Il restauro dei denti posteriori nei pazienti con bruxismo è un tema delicato, perché non si tratta solo di ricostruire il dente consumato, ma di farlo in modo che resista nel tempo a forti carichi e protegga anche l’articolazione e i muscoli.
In caso di bruxismo (serramento o digrignamento), i denti posteriori sono spesso i primi a venire danneggiati: si consumano le cuspidi, si appiattiscono le superfici masticatorie e talvolta compaiono microfratture o scheggiature.
Questo può portare a sensibilità e dolore durante la masticazione.
Diagnosi e gestione del bruxismo
Prima di procedere con il restauro è fondamentale una diagnosi corretta.
È importante capire se il paziente “stringe” di notte, di giorno, o situazioni di stress; se ci sono dolori muscolari, mal di testa, rumori o blocchi all’articolazione temporo-mandibolare.
Inoltre, il paziente deve capire che il restauro, da solo, non cura il bruxismo. Molto spesso il dentista propone un bite notturno (placca occlusale) per distribuire meglio le forze e proteggere i denti, associato, quando necessario, a strategie per gestire lo stress, come fisioterapia, tecniche di rilassamento o supporto psicologico.

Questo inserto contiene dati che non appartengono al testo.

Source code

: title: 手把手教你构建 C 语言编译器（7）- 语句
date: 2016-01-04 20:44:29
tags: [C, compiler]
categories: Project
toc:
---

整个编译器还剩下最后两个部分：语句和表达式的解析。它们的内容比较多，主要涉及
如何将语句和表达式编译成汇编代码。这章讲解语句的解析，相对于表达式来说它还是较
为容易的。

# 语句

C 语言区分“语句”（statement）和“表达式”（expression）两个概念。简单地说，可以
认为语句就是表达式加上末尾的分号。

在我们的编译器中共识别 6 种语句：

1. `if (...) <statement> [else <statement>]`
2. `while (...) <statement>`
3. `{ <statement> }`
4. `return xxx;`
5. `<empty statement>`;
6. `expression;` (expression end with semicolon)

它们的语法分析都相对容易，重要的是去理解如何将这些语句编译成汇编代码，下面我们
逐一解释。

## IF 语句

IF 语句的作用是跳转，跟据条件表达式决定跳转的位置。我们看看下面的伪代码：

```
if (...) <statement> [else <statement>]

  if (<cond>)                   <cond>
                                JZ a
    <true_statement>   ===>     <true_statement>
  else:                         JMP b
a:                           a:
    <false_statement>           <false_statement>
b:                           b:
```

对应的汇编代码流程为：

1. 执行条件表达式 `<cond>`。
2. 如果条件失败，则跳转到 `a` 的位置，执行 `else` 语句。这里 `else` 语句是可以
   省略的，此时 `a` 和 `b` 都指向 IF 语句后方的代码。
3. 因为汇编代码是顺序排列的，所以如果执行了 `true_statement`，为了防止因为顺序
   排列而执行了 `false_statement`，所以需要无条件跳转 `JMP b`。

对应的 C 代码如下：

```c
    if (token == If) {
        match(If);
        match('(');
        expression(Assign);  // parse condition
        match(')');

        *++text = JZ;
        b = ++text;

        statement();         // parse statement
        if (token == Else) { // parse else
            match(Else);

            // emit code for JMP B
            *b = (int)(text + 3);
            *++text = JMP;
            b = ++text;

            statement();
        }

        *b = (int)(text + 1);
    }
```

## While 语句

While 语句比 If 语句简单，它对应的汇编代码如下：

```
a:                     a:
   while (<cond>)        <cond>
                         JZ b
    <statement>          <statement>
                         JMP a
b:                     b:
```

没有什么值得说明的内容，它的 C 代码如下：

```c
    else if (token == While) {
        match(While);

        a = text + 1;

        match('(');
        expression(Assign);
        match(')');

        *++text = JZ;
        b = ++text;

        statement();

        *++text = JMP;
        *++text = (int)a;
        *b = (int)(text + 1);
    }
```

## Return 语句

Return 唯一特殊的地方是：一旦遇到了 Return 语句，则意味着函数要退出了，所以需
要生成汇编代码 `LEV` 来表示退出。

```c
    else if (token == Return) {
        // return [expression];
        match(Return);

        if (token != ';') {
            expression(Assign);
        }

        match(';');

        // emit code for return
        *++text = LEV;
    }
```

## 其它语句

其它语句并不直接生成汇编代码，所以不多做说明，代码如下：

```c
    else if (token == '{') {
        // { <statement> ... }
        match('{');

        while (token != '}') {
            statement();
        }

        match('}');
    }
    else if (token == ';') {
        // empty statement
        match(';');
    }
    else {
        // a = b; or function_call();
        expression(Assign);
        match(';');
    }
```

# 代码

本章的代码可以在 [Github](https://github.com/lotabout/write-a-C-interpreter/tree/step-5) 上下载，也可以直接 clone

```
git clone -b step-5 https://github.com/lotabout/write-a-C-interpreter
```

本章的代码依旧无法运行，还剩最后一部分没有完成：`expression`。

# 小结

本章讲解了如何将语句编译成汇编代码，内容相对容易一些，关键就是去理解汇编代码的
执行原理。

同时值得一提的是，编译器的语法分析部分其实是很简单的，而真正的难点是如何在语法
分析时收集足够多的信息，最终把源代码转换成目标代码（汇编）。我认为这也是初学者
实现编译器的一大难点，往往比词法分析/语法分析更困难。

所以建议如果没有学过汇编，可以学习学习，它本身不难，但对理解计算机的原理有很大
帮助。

Materiali e tecniche di restauro nei settori posteriori
Nei denti posteriori di chi soffre di bruxismo si cercano restauri robusti e ben integrati nell’occlusione. Si possono usare compositi diretti (otturazioni in resina) nei casi più lievi, quando la perdita di sostanza è limitata.

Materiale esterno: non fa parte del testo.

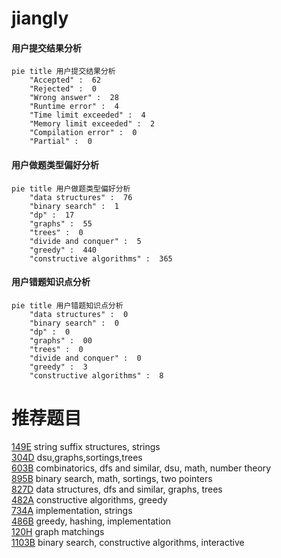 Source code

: # jiangly

<!-- tabs:start -->



#### **用户提交结果分析**

```mermaid
pie title 用户提交结果分析
    "Accepted" :  62
    "Rejected" :  0
    "Wrong answer" :  28
    "Runtime error" :  4
    "Time limit exceeded" :  4
    "Memory limit exceeded" :  2
    "Compilation error" :  0
    "Partial" :  0
```

#### **用户做题类型偏好分析**

```mermaid
pie title 用户做题类型偏好分析
    "data structures" :  76
    "binary search" :  1
    "dp" :  17
    "graphs" :  55
    "trees" :  0
    "divide and conquer" :  5
    "greedy" :  440
    "constructive algorithms" :  365
```
#### **用户错题知识点分析**

```mermaid
pie title 用户错题知识点分析
    "data structures" :  0
    "binary search" :  0
    "dp" :  0
    "graphs" :  00
    "trees" :  0
    "divide and conquer" :  0
    "greedy" :  3
    "constructive algorithms" :  8
```



<!-- tabs:end -->
# 推荐题目
[149E](https://codeforces.com/contest/149/problem/E)		string suffix structures,
                        strings		  
[304D](https://codeforces.com/contest/304/problem/D)		dsu,graphs,sortings,trees		  
[603B](https://codeforces.com/contest/603/problem/B)		combinatorics,
                        dfs and similar,
                        dsu,
                        math,
                        number theory		  
[895B](https://codeforces.com/contest/895/problem/B)		binary search,
                        math,
                        sortings,
                        two pointers		  
[827D](https://codeforces.com/contest/827/problem/D)		data structures,
                        dfs and similar,
                        graphs,
                        trees		  
[482A](https://codeforces.com/contest/482/problem/A)		constructive algorithms,
                        greedy		  
[734A](https://codeforces.com/contest/734/problem/A)		implementation,
                        strings		  
[486B](https://codeforces.com/contest/486/problem/B)		greedy,
                        hashing,
                        implementation		  
[120H](https://codeforces.com/contest/120/problem/H)		graph matchings		  
[1103B](https://codeforces.com/contest/1103/problem/B)		binary search,
                        constructive algorithms,
                        interactive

Quando il dente è molto consumato o fratturato, si valutano intarsi o corone (capsule) in ceramica o materiali rinforzati, che permettono di ricostruire le cuspidi e ristabilire una corretta altezza verticale.
La progettazione occlusale è cruciale: i restauri devono distribuire uniformemente le forze, evitando contatti prematuri o punti di sovraccarico che potrebbero causare nuove fratture o dolore.
Controlli nel tempo e manutenzione
Il follow-up è essenziale.
Sono necessari controlli periodici per verificare l’usura dei restauri, l’efficacia del bite e l’eventuale comparsa di nuovi segni di sovraccarico sui denti o sui muscoli.
In alcuni casi, nel tempo, si rendono necessari piccoli ritocchi, lucidature o addirittura la sostituzione di restauri troppo consumati.
In sintesi, il restauro dei denti posteriori nel bruxismo è un lavoro di precisione che unisce scelta dei materiali, studio dell’occlusione e gestione del comportamento parafunzionale del paziente.